• [TASK TO CARRY OUT]
Please set down the data word for word; images do not go in the copy.

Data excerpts
- Opening Delimiter -

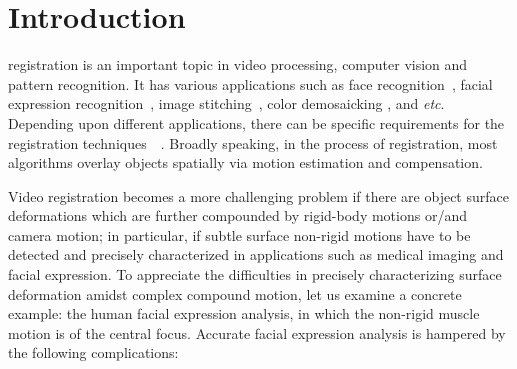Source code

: \documentclass[10pt,journal]{IEEEtran}
\begin{document}
\maketitle


\IEEEdisplaynotcompsoctitleabstractindextext


%
\IEEEpeerreviewmaketitle


\section{Introduction\label{sec:intro}}

 registration is an important topic in video processing, computer vision and pattern recognition. It has various applications such as face recognition~\cite{Wagner2009}, facial expression recognition~\cite{Valstar12}, image stitching~\cite{Szeliski06}, color demosaicking \cite{Wu_TIP06}, and \textit{etc}. Depending upon different applications, there can be specific requirements for the registration techniques~\cite{Uenohara95}~\cite{Caspi_PAMI02}. Broadly speaking, in the process of registration, most algorithms overlay objects spatially via motion estimation and compensation. 

Video registration becomes a more challenging problem if there are object surface deformations which are further compounded by rigid-body motions or/and camera motion; in particular, if subtle surface non-rigid motions have to be detected and precisely characterized in applications such as medical imaging and facial expression. To appreciate the difficulties in precisely characterizing surface deformation amidst complex compound motion, let us examine a concrete example: the human facial expression analysis, in which the non-rigid muscle motion is of the central focus.  Accurate facial expression analysis is hampered by the following complications:
\end{document}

- Closing Delimiter -

• [SOLUTION TO THE PROBLEM]
Source code

: \documentclass[10pt,journal]{IEEEtran}
\begin{document}
\maketitle


\IEEEdisplaynotcompsoctitleabstractindextext


%
\IEEEpeerreviewmaketitle


\section{Introduction\label{sec:intro}}

 registration is an important topic in video processing, computer vision and pattern recognition. It has various applications such as face recognition~\cite{Wagner2009}, facial expression recognition~\cite{Valstar12}, image stitching~\cite{Szeliski06}, color demosaicking \cite{Wu_TIP06}, and \textit{etc}. Depending upon different applications, there can be specific requirements for the registration techniques~\cite{Uenohara95}~\cite{Caspi_PAMI02}. Broadly speaking, in the process of registration, most algorithms overlay objects spatially via motion estimation and compensation. 

Video registration becomes a more challenging problem if there are object surface deformations which are further compounded by rigid-body motions or/and camera motion; in particular, if subtle surface non-rigid motions have to be detected and precisely characterized in applications such as medical imaging and facial expression. To appreciate the difficulties in precisely characterizing surface deformation amidst complex compound motion, let us examine a concrete example: the human facial expression analysis, in which the non-rigid muscle motion is of the central focus.  Accurate facial expression analysis is hampered by the following complications:
\end{document}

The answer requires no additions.